The Narendra Modi government’s decision to demonetise the Rs 500 and Rs 1,000 notes in circulation will have three distinct political outcomes, two of which will be advantageous for the ruling Bharatiya Janata Party (BJP).
The first, and instantly visible, impact of the late evening announcement on Nov. 08 by prime minister Modi himself is a reversal of the news cycle. Dire discussions on the polluted Delhi air and its impact on foreign investment? Gone. The unfortunate ripple effects from the army veteran’s suicide? Buried. Doubts over the BJP’s chances in the forthcoming state elections? Dismissed.
Elections to state assemblies in the first half of 2017 are crucial for the ruling party, especially since they have been smarting from the defeats in Delhi and Bihar in 2015 and West Bengal this year. The battleground states this time include Uttar Pradesh (UP) and Punjab. UP, as things stand, will see a four-cornered battle.

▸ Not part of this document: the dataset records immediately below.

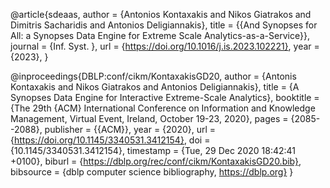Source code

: @article{sdeaas,
  author    = {Antonios Kontaxakis and
               Nikos Giatrakos and
			   Dimitris Sacharidis and
               Antonios Deligiannakis},
  title     = {{And Synopses for All: a Synopses Data Engine for Extreme Scale Analytics-as-a-Service}},
  journal   = {Inf. Syst. },
  url       = {https://doi.org/10.1016/j.is.2023.102221},
  year      = {2023},
}

@inproceedings{DBLP:conf/cikm/KontaxakisGD20,
  author    = {Antonis Kontaxakis and
               Nikos Giatrakos and
               Antonios Deligiannakis},
  title     = {A Synopses Data Engine for Interactive Extreme-Scale Analytics},
  booktitle = {The 29th {ACM} International Conference on Information
               and Knowledge Management, Virtual Event, Ireland, October 19-23, 2020},
  pages     = {2085--2088},
  publisher = {{ACM}},
  year      = {2020},
  url       = {https://doi.org/10.1145/3340531.3412154},
  doi       = {10.1145/3340531.3412154},
  timestamp = {Tue, 29 Dec 2020 18:42:41 +0100},
  biburl    = {https://dblp.org/rec/conf/cikm/KontaxakisGD20.bib},
  bibsource = {dblp computer science bibliography, https://dblp.org}
}
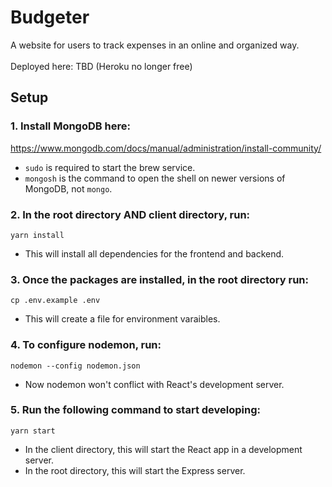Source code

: # Budgeter
A website for users to track expenses in an online and organized way. \
\
Deployed here: TBD (Heroku no longer free)

## Setup

### 1. Install MongoDB here: 
https://www.mongodb.com/docs/manual/administration/install-community/ 
- `sudo` is required to start the brew service.
- `mongosh` is the command to open the shell on newer versions of MongoDB, not `mongo`.

### 2. In the root directory AND client directory, run:

`yarn install` 
- This will install all dependencies for the frontend and backend.

### 3. Once the packages are installed, in the root directory run:

`cp .env.example .env` 
- This will create a file for environment varaibles.

### 4. To configure nodemon, run:

`nodemon --config nodemon.json`
- Now nodemon won't conflict with React's development server.

### 5. Run the following command to start developing:

`yarn start`
- In the client directory, this will start the React app in a development server.
- In the root directory, this will start the Express server.
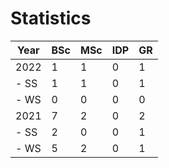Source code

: # Statistics

| Year | BSc | MSc | IDP | GR |
|------|-----|-----|-----|----|
| 2022 |   1 |   1 |   0 |  1 |
| - SS |   1 |   1 |   0 |  1 |
| - WS |   0 |   0 |   0 |  0 |
| 2021 |   7 |   2 |   0 |  2 |
| - SS |   2 |   0 |   0 |  1 |
| - WS |   5 |   2 |   0 |  1 |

Demonetisation immediately changes the narrative. The BJP has been trying to stitch together a patchwork support base among the Dalits, Muslims and other disenfranchised segments of UP; their votes are crucial to winning the state. Demonetisation will, in some limited fashion, help in providing a new talking point, one that takes potshots at the privileged and mendacious classes.

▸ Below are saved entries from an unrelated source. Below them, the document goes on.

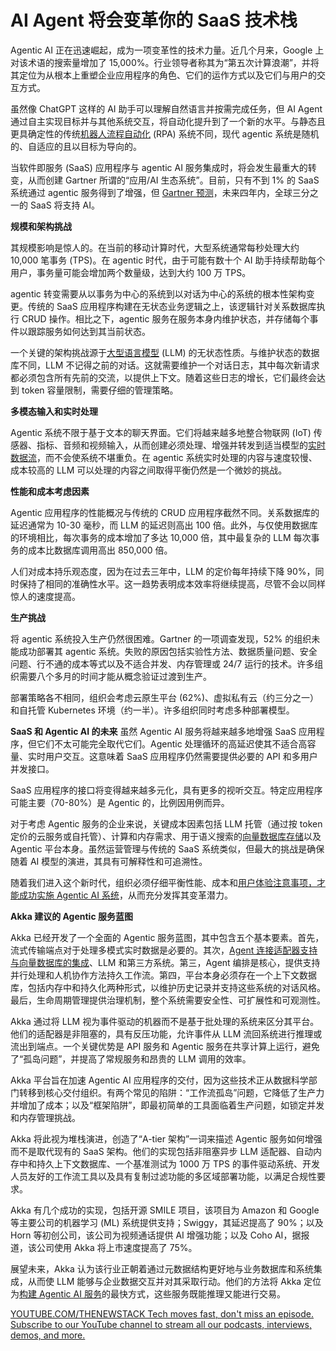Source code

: # AI Agent 将会变革你的 SaaS 技术栈

Agentic AI 正在迅速崛起，成为一项变革性的技术力量。近几个月来，Google 上对该术语的搜索量增加了 15,000%。行业领导者称其为“第五次计算浪潮”，并将其定位为从根本上重塑企业应用程序的角色、它们的运作方式以及它们与用户的交互方式。

虽然像 ChatGPT 这样的 AI 助手可以理解自然语言并按需完成任务，但 AI Agent 通过自主实现目标并与其他系统交互，将自动化提升到了一个新的水平。与静态且更具确定性的传统[机器人流程自动化](https://thenewstack.io/robocorp-makes-remote-process-automation-programmable/) (RPA) 系统不同，现代 agentic 系统是随机的、自适应的且以目标为导向的。

当软件即服务 (SaaS) 应用程序与 agentic AI 服务集成时，将会发生最重大的转变，从而创建 Gartner 所谓的“应用/AI 生态系统”。目前，只有不到 1% 的 SaaS 系统通过 agentic 服务得到了增强，但 [Gartner 预测](https://www.gartner.com/en/newsroom/press-releases/2024-03-11-gartner-predicts-one-third-of-interactions-with-genai-services-will-use-action-models-and-autonomous-agents-for-task-completion-by-2028?utm_source=chatgpt.com)，未来四年内，全球三分之一的 SaaS 将支持 AI。

**规模和架构挑战**

其规模影响是惊人的。在当前的移动计算时代，大型系统通常每秒处理大约 10,000 笔事务 (TPS)。在 agentic 时代，由于可能有数十个 AI 助手持续帮助每个用户，事务量可能会增加两个数量级，达到大约 100 万 TPS。

agentic 转变需要从以事务为中心的系统到以对话为中心的系统的根本性架构变更。传统的 SaaS 应用程序构建在无状态业务逻辑之上，该逻辑针对关系数据库执行 CRUD 操作。相比之下，agentic 服务在服务本身内维护状态，并存储每个事件以跟踪服务如何达到其当前状态。

一个关键的架构挑战源于[大型语言模型](https://thenewstack.io/what-large-language-models-can-do-well-now-and-what-they-cant/) (LLM) 的无状态性质。与维护状态的数据库不同，LLM 不记得之前的对话。这就需要维护一个对话日志，其中每次新请求都必须包含所有先前的交流，以提供上下文。随着这些日志的增长，它们最终会达到 token 容量限制，需要仔细的管理策略。

**多模态输入和实时处理**

Agentic 系统不限于基于文本的聊天界面。它们将越来越多地整合物联网 (IoT) 传感器、指标、音频和视频输入，从而创建必须处理、增强并转发到适当模型的[实时数据流](https://thenewstack.io/bridging-the-data-gap-real-time-user-facing-analytics/)，而不会使系统不堪重负。在 agentic 系统实时处理的内容与速度较慢、成本较高的 LLM 可以处理的内容之间取得平衡仍然是一个微妙的挑战。

**性能和成本考虑因素**

Agentic 应用程序的性能概况与传统的 CRUD 应用程序截然不同。关系数据库的延迟通常为 10-30 毫秒，而 LLM 的延迟则高出 100 倍。此外，与仅使用数据库的环境相比，每次事务的成本增加了多达 10,000 倍，其中最复杂的 LLM 每次事务的成本比数据库调用高出 850,000 倍。

人们对成本持乐观态度，因为在过去三年中，LLM 的定价每年持续下降 90%，同时保持了相同的准确性水平。这一趋势表明成本效率将继续提高，尽管不会以同样惊人的速度提高。

**生产挑战**

将 agentic 系统投入生产仍然很困难。Gartner 的一项调查发现，52% 的组织未能成功部署其 agentic 系统。失败的原因包括实验性方法、数据质量问题、安全问题、行不通的成本等式以及不适合并发、内存管理或 24/7 运行的技术。许多组织需要八个多月的时间才能从概念验证过渡到生产。

部署策略各不相同，组织会考虑云原生平台 (62%)、虚拟私有云（约三分之一）和自托管 Kubernetes 环境（约一半）。许多组织同时考虑多种部署模型。

**SaaS 和 Agentic AI 的未来**
虽然 Agentic AI 服务将越来越多地增强 SaaS 应用程序，但它们不太可能完全取代它们。Agentic 处理循环的高延迟使其不适合高容量、实时用户交互。这意味着 SaaS 应用程序仍然需要提供必要的 API 和多用户并发接口。

SaaS 应用程序的接口将变得越来越多元化，具有更多的视听交互。特定应用程序可能主要（70-80%）是 Agentic 的，比例因用例而异。

对于考虑 Agentic 服务的企业来说，关键成本因素包括 LLM 托管（通过按 token 定价的云服务或自托管）、计算和内存需求、用于语义搜索的[向量数据库存储](https://thenewstack.io/onehouse-automates-vector-embedding-for-its-data-lakehouse/)以及 Agentic 平台本身。虽然运营管理与传统的 SaaS 系统类似，但最大的挑战是确保随着 AI 模型的演进，其具有可解释性和可追溯性。

随着我们进入这个新时代，组织必须仔细平衡性能、成本和[用户体验注意事项，才能成功实施 Agentic AI 系统](https://thenewstack.io/graphql-can-compose-headless-systems-to-boost-user-experience/)，从而充分发挥其变革潜力。

**Akka 建议的 Agentic 服务蓝图**

Akka 已经开发了一个全面的 Agentic 服务蓝图，其中包含五个基本要素。首先，流式传输端点对于处理多模式实时数据是必要的。其次，[Agent 连接适配器支持与向量数据库的集成](https://thenewstack.io/how-ai-agents-are-about-to-change-your-digital-life/)、LLM 和第三方系统。第三，Agent 编排是核心，提供支持并行处理和人机协作方法持久工作流。第四，平台本身必须存在一个上下文数据库，包括内存中和持久化两种形式，以维护历史记录并支持这些系统的对话风格。最后，生命周期管理提供治理机制，整个系统需要安全性、可扩展性和可观测性。

Akka 通过将 LLM 视为事件驱动的机器而不是基于批处理的系统来区分其平台。他们的适配器是非阻塞的，具有反压功能，允许事件从 LLM 流回系统进行推理或流出到端点。一个关键优势是 API 服务和 Agentic 服务在共享计算上运行，避免了“孤岛问题”，并提高了常规服务和昂贵的 LLM 调用的效率。

Akka 平台旨在加速 Agentic AI 应用程序的交付，因为这些技术正从数据科学部门转移到核心交付组织。有两个常见的陷阱：“工作流孤岛”问题，它降低了生产力并增加了成本；以及“框架陷阱”，即最初简单的工具面临着生产问题，如锁定并发和内存管理挑战。

Akka 将此视为堆栈演进，创造了“A-tier 架构”一词来描述 Agentic 服务如何增强而不是取代现有的 SaaS 架构。他们的实现包括非阻塞异步 LLM 适配器、自动内存中和持久上下文数据库、一个基准测试为 1000 万 TPS 的事件驱动系统、开发人员友好的工作流工具以及具有复制过滤功能的多区域部署功能，以满足合规性要求。

Akka 有几个成功的实现，包括开源 SMILE 项目，该项目为 Amazon 和 Google 等主要公司的机器学习 (ML) 系统提供支持；Swiggy，其延迟提高了 90%；以及 Horn 等初创公司，该公司为视频通话提供 AI 增强功能；以及 Coho AI，据报道，该公司使用 Akka 将上市速度提高了 75%。

展望未来，Akka 认为该行业正朝着通过元数据结构更好地与业务数据库和系统集成，从而使 LLM 能够与企业数据交互并对其采取行动。他们的方法将 Akka 定位为[构建 Agentic AI 服务](https://thenewstack.io/tutorial-build-a-rag-agent-with-azure-ai-agent-service-sdk/)的最快方式，这些服务既能推理又能进行交易。

[
YOUTUBE.COM/THENEWSTACK
Tech moves fast, don't miss an episode. Subscribe to our YouTube
channel to stream all our podcasts, interviews, demos, and more.
](https://youtube.com/thenewstack?sub_confirmation=1)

Given the fact that the government and the Reserve Bank of India now plan to re-introduce the Rs 500 and Rs 1,000 notes, albeit with a new design and enhanced security features, along with the creation of a new Rs 2,000 note, the entire objective of the exercise seems to be targeted at blindsiding counterfeiters, not so much hoarders of cash. Whichever way you look at it—“surgical strikes” on either counterfeiters who aid terrorism or black-money merchants—it is a narrative ripe with opportunity for rhetoric and election sloganeering.

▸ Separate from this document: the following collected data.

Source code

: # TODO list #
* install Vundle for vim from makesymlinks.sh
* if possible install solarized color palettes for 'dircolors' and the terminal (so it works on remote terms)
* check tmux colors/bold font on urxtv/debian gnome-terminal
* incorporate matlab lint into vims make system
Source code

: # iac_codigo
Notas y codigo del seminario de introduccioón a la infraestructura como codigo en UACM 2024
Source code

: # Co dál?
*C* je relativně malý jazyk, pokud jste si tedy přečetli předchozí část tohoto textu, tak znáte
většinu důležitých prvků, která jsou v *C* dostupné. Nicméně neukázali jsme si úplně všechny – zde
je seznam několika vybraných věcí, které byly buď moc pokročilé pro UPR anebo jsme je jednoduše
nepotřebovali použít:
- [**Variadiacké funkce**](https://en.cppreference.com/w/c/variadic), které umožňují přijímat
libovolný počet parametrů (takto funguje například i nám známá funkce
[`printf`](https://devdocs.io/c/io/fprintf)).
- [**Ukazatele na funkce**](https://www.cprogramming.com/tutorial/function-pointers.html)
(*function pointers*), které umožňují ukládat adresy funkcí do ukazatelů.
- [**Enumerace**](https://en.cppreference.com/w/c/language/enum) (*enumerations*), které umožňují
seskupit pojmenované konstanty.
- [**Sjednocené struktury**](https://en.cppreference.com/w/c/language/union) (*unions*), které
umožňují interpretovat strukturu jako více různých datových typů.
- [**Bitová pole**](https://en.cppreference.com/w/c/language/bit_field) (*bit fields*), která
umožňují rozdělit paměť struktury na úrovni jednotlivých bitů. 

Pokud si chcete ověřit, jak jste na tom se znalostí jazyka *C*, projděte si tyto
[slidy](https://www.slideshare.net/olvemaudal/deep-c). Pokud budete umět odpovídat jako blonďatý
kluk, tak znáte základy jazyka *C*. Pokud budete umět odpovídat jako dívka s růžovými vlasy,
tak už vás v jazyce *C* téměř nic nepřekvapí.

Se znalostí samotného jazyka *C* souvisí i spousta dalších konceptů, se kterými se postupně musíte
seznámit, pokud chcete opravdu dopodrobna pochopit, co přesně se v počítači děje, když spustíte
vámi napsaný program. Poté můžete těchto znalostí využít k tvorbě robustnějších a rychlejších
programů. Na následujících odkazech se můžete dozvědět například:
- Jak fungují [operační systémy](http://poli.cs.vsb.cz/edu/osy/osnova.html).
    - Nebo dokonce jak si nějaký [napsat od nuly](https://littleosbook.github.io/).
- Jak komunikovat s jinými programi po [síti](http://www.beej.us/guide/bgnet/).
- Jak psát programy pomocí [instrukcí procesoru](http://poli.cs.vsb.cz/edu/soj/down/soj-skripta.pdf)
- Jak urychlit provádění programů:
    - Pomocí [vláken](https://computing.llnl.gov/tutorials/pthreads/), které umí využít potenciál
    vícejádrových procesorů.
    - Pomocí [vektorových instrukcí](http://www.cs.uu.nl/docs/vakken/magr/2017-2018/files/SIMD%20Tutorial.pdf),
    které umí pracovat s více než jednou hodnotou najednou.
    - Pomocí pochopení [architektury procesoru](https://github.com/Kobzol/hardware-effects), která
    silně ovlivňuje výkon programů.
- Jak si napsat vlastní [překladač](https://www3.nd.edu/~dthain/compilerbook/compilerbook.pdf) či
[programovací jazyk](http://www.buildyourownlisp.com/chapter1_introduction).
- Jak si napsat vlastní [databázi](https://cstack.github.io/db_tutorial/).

State elections also point to advantage no. 2. The element of surprise will probably inconvenience the other three parties. The use of cash in Indian elections is an accepted fact and some of the parties are rumoured to be large users of cash. This surprise element would have surely nixed their ground-level strategies. In short, it will be back to the drawing board for most of these parties.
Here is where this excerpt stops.